_Aim of the exercise_
From the first line to the last, write out the records exactly, leaving out images.

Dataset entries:
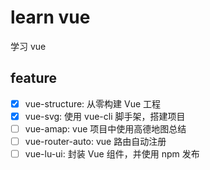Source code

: # learn vue
学习 vue

## feature
- [x] vue-structure: 从零构建 Vue 工程 
- [x] vue-svg: 使用 vue-cli 脚手架，搭建项目
- [ ] vue-amap: vue 项目中使用高德地图总结
- [ ] vue-router-auto: vue 路由自动注册
- [ ] vue-lu-ui: 封装 Vue 组件，并使用 npm 发布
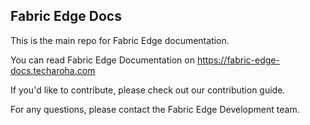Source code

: ## Fabric Edge Docs

This is the main repo for Fabric Edge documentation.

You can read Fabric Edge Documentation on https://fabric-edge-docs.techaroha.com

If you'd like to contribute, please check out our contribution guide.

For any questions, please contact the Fabric Edge Development team.
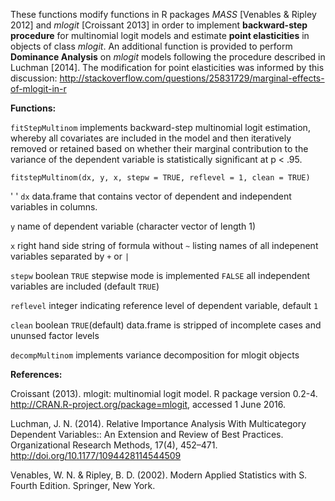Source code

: These functions modify functions in R packages _MASS_ [Venables & Ripley 2012] and _mlogit_ [Croissant 2013] in order to implement **backward-step procedure** for multinomial logit models and estimate **point elasticities** in objects of class _mlogit_. An additional function is provided to perform **Dominance Analysis** on _mlogit_ models following the procedure described in Luchman [2014]. The modification for point elasticities was informed by this discussion: http://stackoverflow.com/questions/25831729/marginal-effects-of-mlogit-in-r

**Functions:**

`fitStepMultinom` implements backward-step multinomial logit estimation, whereby all covariates are included in the model and then iteratively removed or retained based on whether their marginal contribution to the variance of the dependent variable is statistically significant at p < .95.

	fitstepMultinom(dx, y, x, stepw = TRUE, reflevel = 1, clean = TRUE)

'      ' `dx`        data.frame that contains vector of dependent and independent variables in columns.

`y`         name of dependent variable (character vector of length 1)
  
`x`         right hand side string of formula without `~` listing names of all indepenent variables separated by `+` or `|`
  
`stepw`     boolean `TRUE` stepwise mode is implemented `FALSE` all independent variables are included (default `TRUE`)
  
`reflevel`  integer indicating reference level of dependent variable, default `1`
  
`clean`     boolean `TRUE`(default) data.frame is stripped of incomplete cases and ununsed factor levels

`decompMultinom` implements variance decomposition for mlogit objects 

**References:**

Croissant (2013). mlogit: multinomial logit model. R package version 0.2-4. http://CRAN.R-project.org/package=mlogit, accessed 1 June 2016.

Luchman, J. N. (2014). Relative Importance Analysis With Multicategory Dependent Variables:: An Extension and Review of Best Practices. Organizational Research Methods, 17(4), 452–471. http://doi.org/10.1177/1094428114544509

Venables, W. N. & Ripley, B. D. (2002). Modern Applied Statistics with S. Fourth Edition. Springer, New York.
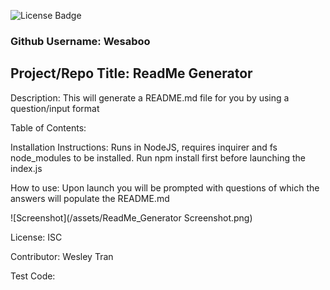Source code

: 
![License Badge](https://img.shields.io/badge/License-ISC-green.svg)

### Github Username: Wesaboo

## Project/Repo Title: ReadMe Generator

Description: This will generate a README.md file for you by using a question/input format

Table of Contents: 

Installation Instructions: Runs in NodeJS, requires inquirer and fs node_modules to be installed. Run npm install first before launching the index.js

How to use: Upon launch you will be prompted with questions of which the answers will populate the README.md

![Screenshot](/assets/ReadMe_Generator Screenshot.png)

License: ISC

Contributor: Wesley Tran

Test Code: 
    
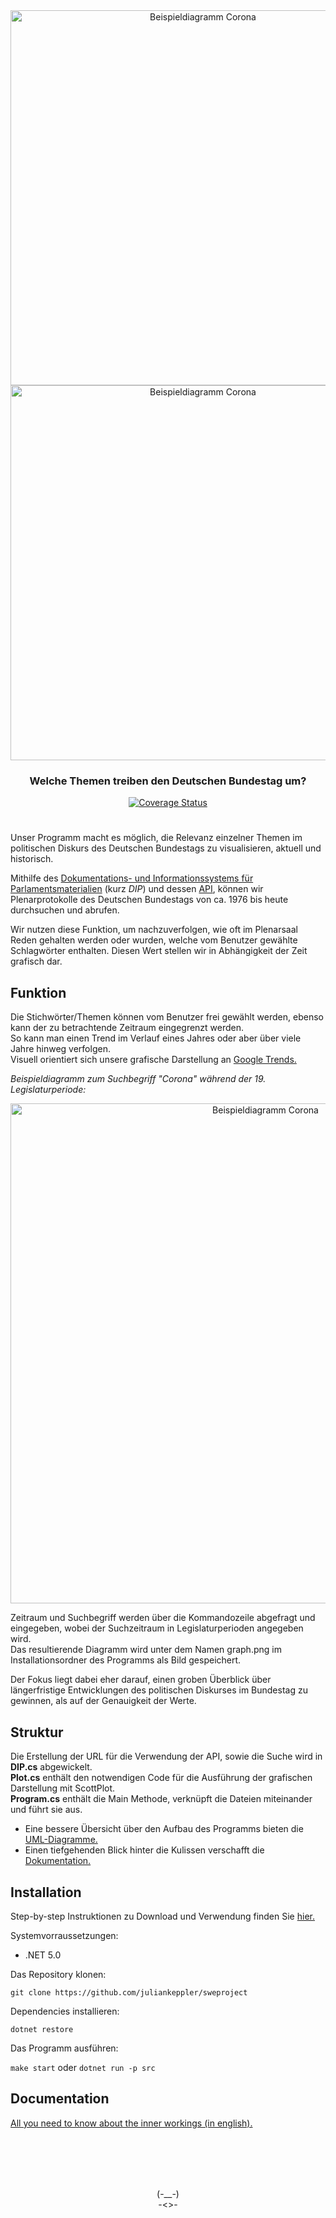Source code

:<div align="center"><img src="https://user-images.githubusercontent.com/73278698/127150299-2430237a-eac3-43c0-b075-98a91de85cb7.png") alt="Beispieldiagramm Corona" width="600"/></div>

<div align="center"><img src="https://user-images.githubusercontent.com/73278698/127149208-97f3f66d-9570-4172-94ec-e500796b90ba.png") alt="Beispieldiagramm Corona" width="600"/>
  
### Welche Themen treiben den Deutschen Bundestag um?
  
[![Coverage Status](https://coveralls.io/repos/github/juliankeppler/sweproject/badge.svg?branch=main)](https://coveralls.io/github/juliankeppler/sweproject?branch=main)
</div>

#

Unser Programm macht es möglich, die Relevanz einzelner Themen im politischen Diskurs des Deutschen Bundestags zu visualisieren, aktuell und historisch.

Mithilfe des [Dokumentations- und Informationssystems für Parlamentsmaterialien](https://dip.bundestag.de/) (kurz *DIP*) und dessen [API](https://dip.bundestag.de/%C3%BCber-dip/hilfe/api), können wir Plenarprotokolle des Deutschen Bundestags von ca. 1976 bis heute durchsuchen und abrufen. 

Wir nutzen diese Funktion, um nachzuverfolgen, wie oft im Plenarsaal Reden gehalten werden oder wurden, welche vom Benutzer gewählte Schlagwörter enthalten. Diesen Wert stellen wir in Abhängigkeit der Zeit grafisch dar.

## Funktion
Die Stichwörter/Themen können vom Benutzer frei gewählt werden, ebenso kann der zu betrachtende Zeitraum eingegrenzt werden.  
So kann man einen Trend im Verlauf eines Jahres oder aber über viele Jahre hinweg verfolgen.  
Visuell orientiert sich unsere grafische Darstellung an [Google Trends.](https://trends.google.com/trends/) 

*Beispieldiagramm zum Suchbegriff "Corona" während der 19. Legislaturperiode:*
<div align="center"><img src="https://raw.githubusercontent.com/juliankeppler/sweproject/main/docs/example_corona.png" alt="Beispieldiagramm Corona" width="800"/></div>

Zeitraum und Suchbegriff werden über die Kommandozeile abgefragt und eingegeben, wobei der Suchzeitraum in Legislaturperioden angegeben wird.   
Das resultierende Diagramm wird unter dem Namen graph.png im Installationsordner des Programms als Bild gespeichert.

Der Fokus liegt dabei eher darauf, einen groben Überblick über längerfristige Entwicklungen des politischen Diskurses im Bundestag zu gewinnen, als auf der Genauigkeit der Werte.
## Struktur
Die Erstellung der URL für die Verwendung der API, sowie die Suche wird in **DIP.cs** abgewickelt.  
**Plot.cs** enthält den notwendigen Code für die Ausführung der grafischen Darstellung mit ScottPlot.  
**Program.cs** enthält die Main Methode, verknüpft die Dateien miteinander und führt sie aus.

- Eine bessere Übersicht über den Aufbau des Programms bieten die [UML-Diagramme.](https://github.com/juliankeppler/sweproject/wiki/UML)  
- Einen tiefgehenden Blick hinter die Kulissen verschafft die [Dokumentation.](https://github.com/juliankeppler/sweproject/wiki/documentation)

## Installation
Step-by-step Instruktionen zu Download und Verwendung finden Sie [hier.](https://github.com/juliankeppler/sweproject/wiki/Tutorial)

Systemvorraussetzungen:
- .NET 5.0

Das Repository klonen:

`git clone https://github.com/juliankeppler/sweproject`

Dependencies installieren:

`dotnet restore`

Das Programm ausführen:

`make start` oder `dotnet run -p src`

## Documentation

[All you need to know about the inner workings (in english).](https://github.com/juliankeppler/sweproject/wiki/documentation)


<br><br><br><br>
<div align="center">
(-__-)<br>
-<>-</div>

_Answer below_
Source code

: # learn vue
学习 vue

## feature
- [x] vue-structure: 从零构建 Vue 工程 
- [x] vue-svg: 使用 vue-cli 脚手架，搭建项目
- [ ] vue-amap: vue 项目中使用高德地图总结
- [ ] vue-router-auto: vue 路由自动注册
- [ ] vue-lu-ui: 封装 Vue 组件，并使用 npm 发布
Source code

: ## Fabric Edge Docs

This is the main repo for Fabric Edge documentation.

You can read Fabric Edge Documentation on https://fabric-edge-docs.techaroha.com

If you'd like to contribute, please check out our contribution guide.

For any questions, please contact the Fabric Edge Development team.
Source code

: These functions modify functions in R packages _MASS_ [Venables & Ripley 2012] and _mlogit_ [Croissant 2013] in order to implement **backward-step procedure** for multinomial logit models and estimate **point elasticities** in objects of class _mlogit_. An additional function is provided to perform **Dominance Analysis** on _mlogit_ models following the procedure described in Luchman [2014]. The modification for point elasticities was informed by this discussion: http://stackoverflow.com/questions/25831729/marginal-effects-of-mlogit-in-r

**Functions:**

`fitStepMultinom` implements backward-step multinomial logit estimation, whereby all covariates are included in the model and then iteratively removed or retained based on whether their marginal contribution to the variance of the dependent variable is statistically significant at p < .95.

	fitstepMultinom(dx, y, x, stepw = TRUE, reflevel = 1, clean = TRUE)

'      ' `dx`        data.frame that contains vector of dependent and independent variables in columns.

`y`         name of dependent variable (character vector of length 1)
  
`x`         right hand side string of formula without `~` listing names of all indepenent variables separated by `+` or `|`
  
`stepw`     boolean `TRUE` stepwise mode is implemented `FALSE` all independent variables are included (default `TRUE`)
  
`reflevel`  integer indicating reference level of dependent variable, default `1`
  
`clean`     boolean `TRUE`(default) data.frame is stripped of incomplete cases and ununsed factor levels

`decompMultinom` implements variance decomposition for mlogit objects 

**References:**

Croissant (2013). mlogit: multinomial logit model. R package version 0.2-4. http://CRAN.R-project.org/package=mlogit, accessed 1 June 2016.

Luchman, J. N. (2014). Relative Importance Analysis With Multicategory Dependent Variables:: An Extension and Review of Best Practices. Organizational Research Methods, 17(4), 452–471. http://doi.org/10.1177/1094428114544509

Venables, W. N. & Ripley, B. D. (2002). Modern Applied Statistics with S. Fourth Edition. Springer, New York.
Source code

: 
![License Badge](https://img.shields.io/badge/License-ISC-green.svg)

### Github Username: Wesaboo

## Project/Repo Title: ReadMe Generator

Description: This will generate a README.md file for you by using a question/input format

Table of Contents: 

Installation Instructions: Runs in NodeJS, requires inquirer and fs node_modules to be installed. Run npm install first before launching the index.js

How to use: Upon launch you will be prompted with questions of which the answers will populate the README.md

![Screenshot](/assets/ReadMe_Generator Screenshot.png)

License: ISC

Contributor: Wesley Tran

Test Code: 
    
Source code

:<div align="center"><img src="https://user-images.githubusercontent.com/73278698/127150299-2430237a-eac3-43c0-b075-98a91de85cb7.png") alt="Beispieldiagramm Corona" width="600"/></div>

<div align="center"><img src="https://user-images.githubusercontent.com/73278698/127149208-97f3f66d-9570-4172-94ec-e500796b90ba.png") alt="Beispieldiagramm Corona" width="600"/>
  
### Welche Themen treiben den Deutschen Bundestag um?
  
[![Coverage Status](https://coveralls.io/repos/github/juliankeppler/sweproject/badge.svg?branch=main)](https://coveralls.io/github/juliankeppler/sweproject?branch=main)
</div>

#

Unser Programm macht es möglich, die Relevanz einzelner Themen im politischen Diskurs des Deutschen Bundestags zu visualisieren, aktuell und historisch.

Mithilfe des [Dokumentations- und Informationssystems für Parlamentsmaterialien](https://dip.bundestag.de/) (kurz *DIP*) und dessen [API](https://dip.bundestag.de/%C3%BCber-dip/hilfe/api), können wir Plenarprotokolle des Deutschen Bundestags von ca. 1976 bis heute durchsuchen und abrufen. 

Wir nutzen diese Funktion, um nachzuverfolgen, wie oft im Plenarsaal Reden gehalten werden oder wurden, welche vom Benutzer gewählte Schlagwörter enthalten. Diesen Wert stellen wir in Abhängigkeit der Zeit grafisch dar.

## Funktion
Die Stichwörter/Themen können vom Benutzer frei gewählt werden, ebenso kann der zu betrachtende Zeitraum eingegrenzt werden.  
So kann man einen Trend im Verlauf eines Jahres oder aber über viele Jahre hinweg verfolgen.  
Visuell orientiert sich unsere grafische Darstellung an [Google Trends.](https://trends.google.com/trends/) 

*Beispieldiagramm zum Suchbegriff "Corona" während der 19. Legislaturperiode:*
<div align="center"><img src="https://raw.githubusercontent.com/juliankeppler/sweproject/main/docs/example_corona.png" alt="Beispieldiagramm Corona" width="800"/></div>

Zeitraum und Suchbegriff werden über die Kommandozeile abgefragt und eingegeben, wobei der Suchzeitraum in Legislaturperioden angegeben wird.   
Das resultierende Diagramm wird unter dem Namen graph.png im Installationsordner des Programms als Bild gespeichert.

Der Fokus liegt dabei eher darauf, einen groben Überblick über längerfristige Entwicklungen des politischen Diskurses im Bundestag zu gewinnen, als auf der Genauigkeit der Werte.
## Struktur
Die Erstellung der URL für die Verwendung der API, sowie die Suche wird in **DIP.cs** abgewickelt.  
**Plot.cs** enthält den notwendigen Code für die Ausführung der grafischen Darstellung mit ScottPlot.  
**Program.cs** enthält die Main Methode, verknüpft die Dateien miteinander und führt sie aus.

- Eine bessere Übersicht über den Aufbau des Programms bieten die [UML-Diagramme.](https://github.com/juliankeppler/sweproject/wiki/UML)  
- Einen tiefgehenden Blick hinter die Kulissen verschafft die [Dokumentation.](https://github.com/juliankeppler/sweproject/wiki/documentation)

## Installation
Step-by-step Instruktionen zu Download und Verwendung finden Sie [hier.](https://github.com/juliankeppler/sweproject/wiki/Tutorial)

Systemvorraussetzungen:
- .NET 5.0

Das Repository klonen:

`git clone https://github.com/juliankeppler/sweproject`

Dependencies installieren:

`dotnet restore`

Das Programm ausführen:

`make start` oder `dotnet run -p src`

## Documentation

[All you need to know about the inner workings (in english).](https://github.com/juliankeppler/sweproject/wiki/documentation)


<br><br><br><br>
<div align="center">
(-__-)<br>
-<>-</div>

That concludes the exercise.